Истина заключается не в том, что «потребности являются плодом производства», а в том, что система потребностей составляет продукт системы производства. Это совсем другое дело. Мы понимаем под системой потребностей не то, что потребности производятся одна за другой в связи с соответствующими объектами, а то, что они производятся как потребительская сила, как глобальная наличность в более общих рамках производительных сил. Именно в этом смысле можно говорить, что техноструктура увеличивает свою империю. Система производства не получает в свое распоряжение систему наслаждения (собственно говоря, это не имеет смысла). Она отрицает систему наслаждения и заменяет ее собой, реорганизуя все в систему производительных сил. Можно проследить в ходе истории индустриальной системы эту генеалогию потребления.

1. Система производства создает техническую систему, коренным образом отличную от традиционного орудия.

2. Она создает капитал, рационализированную производительную силу, систему инвестиций и рационального обращения, коренным образом отличную от «богатства» и прежних способов обмена.

3. Она создает наемную рабочую силу, абстрактную производительную силу, систематизированную и коренным образом отличную от тех сил, которые ранее осуществляли конкретный труд, традиционную «работу».

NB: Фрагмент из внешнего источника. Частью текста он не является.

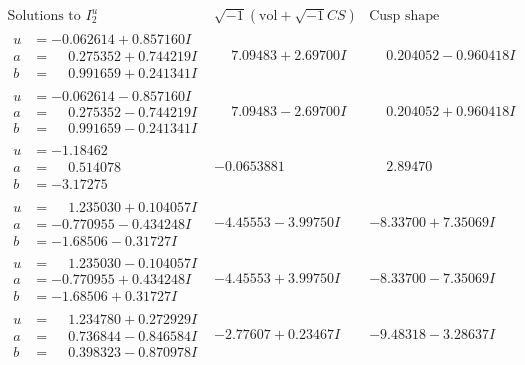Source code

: \documentclass[1p]{elsarticle_modified}
\theoremstyle{definition}
\newcommand{\I}{\sqrt{-1}}
\begin{document}
$$\begin{array}{c|c|c}  
\text{Solutions to }I^u_{2}& \I (\text{vol} + \sqrt{-1}CS) & \text{Cusp shape}\\
 \hline 
\begin{aligned}
u &= -0.062614 + 0.857160 I \\
a &= \phantom{-}0.275352 + 0.744219 I \\
b &= \phantom{-}0.991659 + 0.241341 I\end{aligned}
 & \phantom{-}7.09483 + 2.69700 I & \phantom{-}0.204052 - 0.960418 I \\ \hline\begin{aligned}
u &= -0.062614 - 0.857160 I \\
a &= \phantom{-}0.275352 - 0.744219 I \\
b &= \phantom{-}0.991659 - 0.241341 I\end{aligned}
 & \phantom{-}7.09483 - 2.69700 I & \phantom{-}0.204052 + 0.960418 I \\ \hline\begin{aligned}
u &= -1.18462\phantom{ +0.000000I} \\
a &= \phantom{-}0.514078\phantom{ +0.000000I} \\
b &= -3.17275\phantom{ +0.000000I}\end{aligned}
 & -0.0653881\phantom{ +0.000000I} & \phantom{-}2.89470\phantom{ +0.000000I} \\ \hline\begin{aligned}
u &= \phantom{-}1.235030 + 0.104057 I \\
a &= -0.770955 - 0.434248 I \\
b &= -1.68506 - 0.31727 I\end{aligned}
 & -4.45553 - 3.99750 I & -8.33700 + 7.35069 I \\ \hline\begin{aligned}
u &= \phantom{-}1.235030 - 0.104057 I \\
a &= -0.770955 + 0.434248 I \\
b &= -1.68506 + 0.31727 I\end{aligned}
 & -4.45553 + 3.99750 I & -8.33700 - 7.35069 I \\ \hline\begin{aligned}
u &= \phantom{-}1.234780 + 0.272929 I \\
a &= \phantom{-}0.736844 - 0.846584 I \\
b &= \phantom{-}0.398323 - 0.870978 I\end{aligned}
 & -2.77607 + 0.23467 I & -9.48318 - 3.28637 I \\ \hline\begin{aligned}

\end{aligned}
\end{array}$$
\end{document}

4. Она создает и потребности, систему потребностей, спрос, производительную силу как рационализированное, интегрированное, контролируемое целое, дополнительное в отношении трех других, включенное в процесс общего контроля производительных сил и производства. Потребности в качестве системы коренным образом отличны от наслаждения и удовлетворения. Они производятся как элемент системы, а не как отношение индивида к объекту потребления (точно так же рабочая сила не имеет больше ничего общего с отношением рабочего к продукту его труда, а меновая стоимость не имеет больше ничего общего с конкретным и личным обменом, и товар — с реальными благами и т. д.).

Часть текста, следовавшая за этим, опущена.